Belanghebbende, X, is op huwelijkse voorwaarden getrouwd met A. In 2001 start A een onderneming. In 2003 sluiten X en A een lening van ruim € 100.000 bij de bank waarmee onder andere de huurachterstand van de onderneming van A wordt betaald. De woning van X dient hierbij als onderpand. Zowel X als A worden als (hoofdelijk) schuldenaar verbonden. In 2004 beëindigt A zijn onderneming en wordt de toepassing van de schuldsaneringsregeling ten aanzien van A uitgesproken. In 2005 wordt de woning op last van de bank verkocht. In 2006 wordt A failliet verklaard. In haar IB-aangifte voor het jaar 2005 waardeert X haar vordering op A met ruim € 100.000 af en brengt deze afwaardering in aftrek op haar inkomen als negatief resultaat uit overige werkzaamheden (ROW). De inspecteur accepteert de afwaardering niet. Volgens Rechtbank Leeuwarden is er sprake van een borgstelling door X en heeft zij de vordering terecht met ruim € 100.000 afgewaardeerd.
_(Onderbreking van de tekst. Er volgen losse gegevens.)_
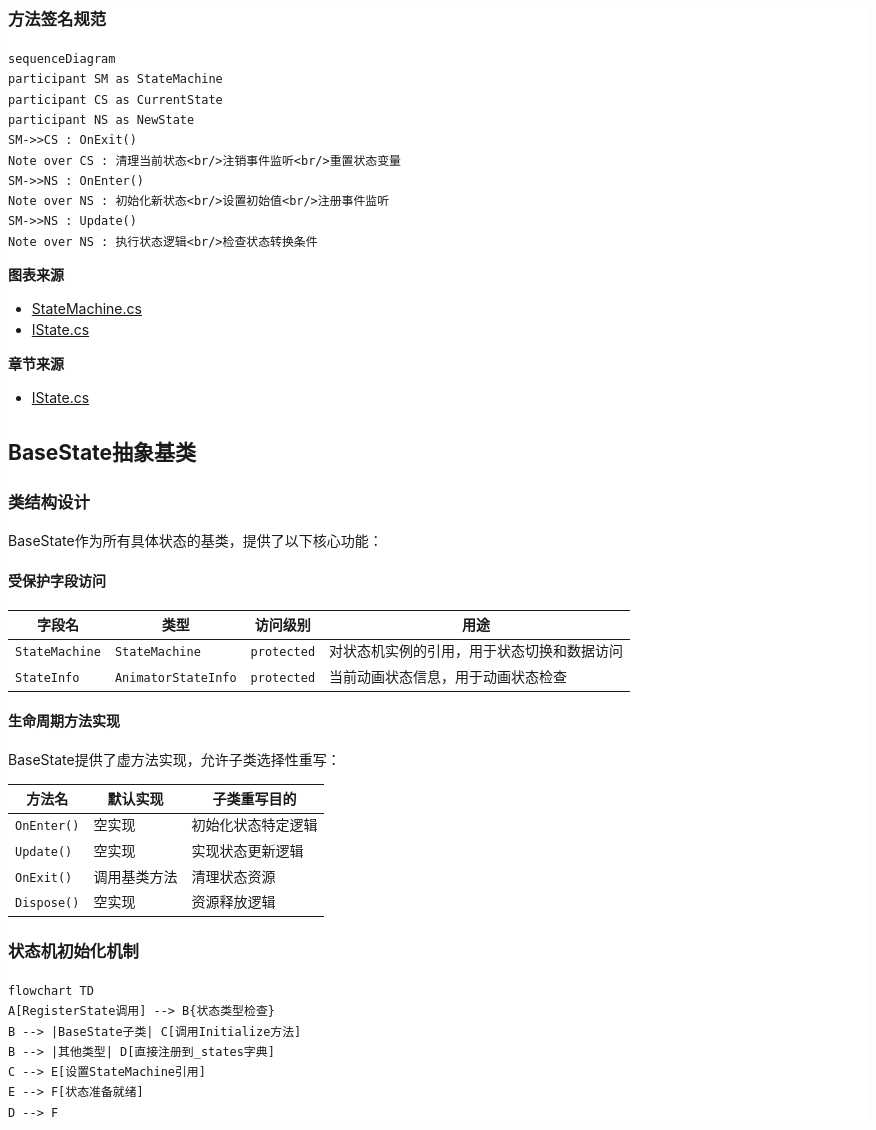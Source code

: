 ### 方法签名规范

```mermaid
sequenceDiagram
participant SM as StateMachine
participant CS as CurrentState
participant NS as NewState
SM->>CS : OnExit()
Note over CS : 清理当前状态<br/>注销事件监听<br/>重置状态变量
SM->>NS : OnEnter()
Note over NS : 初始化新状态<br/>设置初始值<br/>注册事件监听
SM->>NS : Update()
Note over NS : 执行状态逻辑<br/>检查状态转换条件
```

**图表来源**
- [StateMachine.cs](file://Assets/Scripts/Controller/FSM/StateMachine.cs#L47-L58)
- [IState.cs](file://Assets/Scripts/Controller/FSM/IState.cs#L1-L6)

**章节来源**
- [IState.cs](file://Assets/Scripts/Controller/FSM/IState.cs#L1-L6)

## BaseState抽象基类

### 类结构设计

BaseState作为所有具体状态的基类，提供了以下核心功能：

#### 受保护字段访问

| 字段名 | 类型 | 访问级别 | 用途 |
|--------|------|----------|------|
| `StateMachine` | `StateMachine` | `protected` | 对状态机实例的引用，用于状态切换和数据访问 |
| `StateInfo` | `AnimatorStateInfo` | `protected` | 当前动画状态信息，用于动画状态检查 |

#### 生命周期方法实现

BaseState提供了虚方法实现，允许子类选择性重写：

| 方法名 | 默认实现 | 子类重写目的 |
|--------|----------|--------------|
| `OnEnter()` | 空实现 | 初始化状态特定逻辑 |
| `Update()` | 空实现 | 实现状态更新逻辑 |
| `OnExit()` | 调用基类方法 | 清理状态资源 |
| `Dispose()` | 空实现 | 资源释放逻辑 |

### 状态机初始化机制

```mermaid
flowchart TD
A[RegisterState调用] --> B{状态类型检查}
B --> |BaseState子类| C[调用Initialize方法]
B --> |其他类型| D[直接注册到_states字典]
C --> E[设置StateMachine引用]
E --> F[状态准备就绪]
D --> F
```
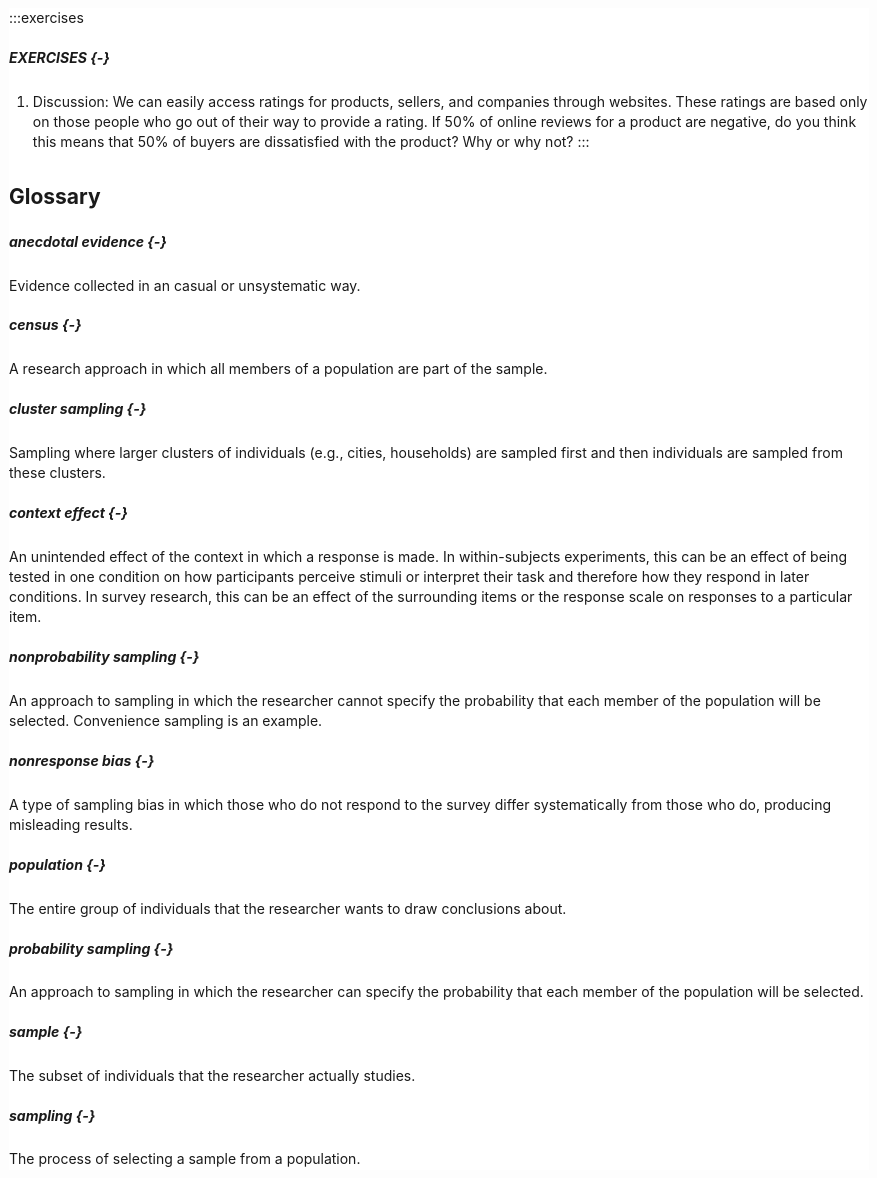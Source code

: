 :::exercises
##### EXERCISES {-}

1. Discussion: We can easily access ratings for products, sellers, and companies through websites. These ratings are based only on those people who go out of their way to provide a rating. If 50% of online reviews for a product are negative, do you think this means that 50% of buyers are dissatisfied with the product? Why or why not?
:::

## Glossary

##### anecdotal evidence {-}

Evidence collected in an casual or unsystematic way.

##### census {-}

A research approach in which all members of a population are part of the sample.

##### cluster sampling {-}

Sampling where larger clusters of individuals (e.g., cities, households) are sampled first and then individuals are sampled from these clusters.

##### context effect {-}

An unintended effect of the context in which a response is made. In within-subjects experiments, this can be an effect of being tested in one condition on how participants perceive stimuli or interpret their task and therefore how they respond in later conditions. In survey research, this can be an effect of the surrounding items or the response scale on responses to a particular item.

##### nonprobability sampling {-}

An approach to sampling in which the researcher cannot specify the probability that each member of the population will be selected. Convenience sampling is an example.

##### nonresponse bias {-}

A type of sampling bias in which those who do not respond to the survey differ systematically from those who do, producing misleading results.

##### population {-}

The entire group of individuals that the researcher wants to draw conclusions about.

##### probability sampling {-}

An approach to sampling in which the researcher can specify the probability that each member of the population will be selected.

##### sample {-}

The subset of individuals that the researcher actually studies.

##### sampling {-}

The process of selecting a sample from a population.
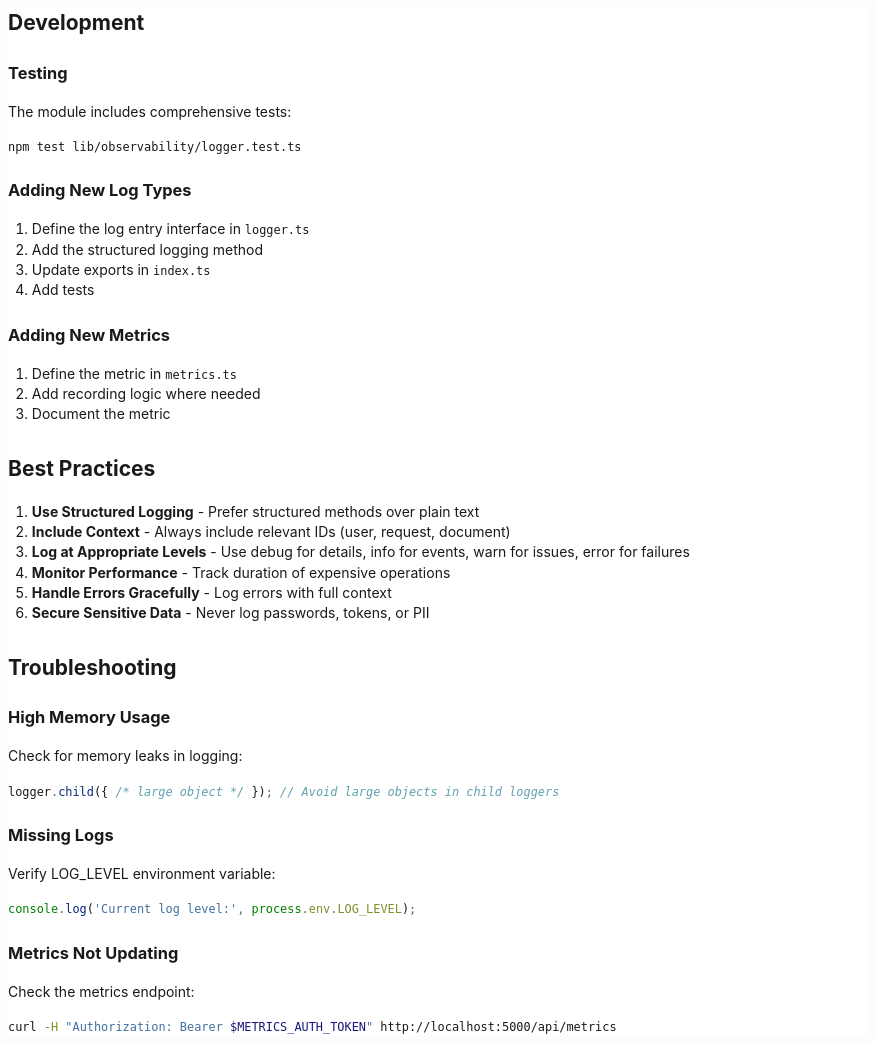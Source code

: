 ## Development

### Testing

The module includes comprehensive tests:

```bash
npm test lib/observability/logger.test.ts
```

### Adding New Log Types

1. Define the log entry interface in `logger.ts`
2. Add the structured logging method
3. Update exports in `index.ts`
4. Add tests

### Adding New Metrics

1. Define the metric in `metrics.ts`
2. Add recording logic where needed
3. Document the metric

## Best Practices

1. **Use Structured Logging** - Prefer structured methods over plain text
2. **Include Context** - Always include relevant IDs (user, request, document)
3. **Log at Appropriate Levels** - Use debug for details, info for events, warn for issues, error for failures
4. **Monitor Performance** - Track duration of expensive operations
5. **Handle Errors Gracefully** - Log errors with full context
6. **Secure Sensitive Data** - Never log passwords, tokens, or PII

## Troubleshooting

### High Memory Usage
Check for memory leaks in logging:
```typescript
logger.child({ /* large object */ }); // Avoid large objects in child loggers
```

### Missing Logs
Verify LOG_LEVEL environment variable:
```typescript
console.log('Current log level:', process.env.LOG_LEVEL);
```

### Metrics Not Updating
Check the metrics endpoint:
```bash
curl -H "Authorization: Bearer $METRICS_AUTH_TOKEN" http://localhost:5000/api/metrics
```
Vervolgens verwerpt de rechtbank nog de stelling van de inspecteur dat er sprake is van een onzakelijke handeling. Volgens de rechtbank heeft de inspecteur namelijk niet aannemelijk gemaakt dat ten tijde van het aangaan van de borgstelling reeds sprake was van een voorzienbaar nadelige transactie. De rechtbank vermindert de aanslag. Hof Arnhem - Leeuwarden oordeelt dat er geen sprake is van een overeenkomst van borgtocht. X is volgens het hof door de bank dan ook niet als borg aangesproken, maar als (hoofdelijk aansprakelijke) partij bij de geldlening uit 2003. Vervolgens stelt het hof vast dat X door verrekening van de schuld met de verkoopopbrengst van haar woning een regresvordering van ruim € 50.000 (de helft van de lening) op A heeft verkregen. Deze vordering mag X volgens het hof ten laste van het resultaat van de werkzaamheid afwaarderen naar nihil. Het hof stelt het verlies uit werk en woning van X vast op € 41.952. In cassatie stelt de staatssecretaris dat het hof niet is ingegaan op de stelling dat het aanvaarden van de hoofdelijke aansprakelijkheid zijn oorzaak vindt in onzakelijke motieven.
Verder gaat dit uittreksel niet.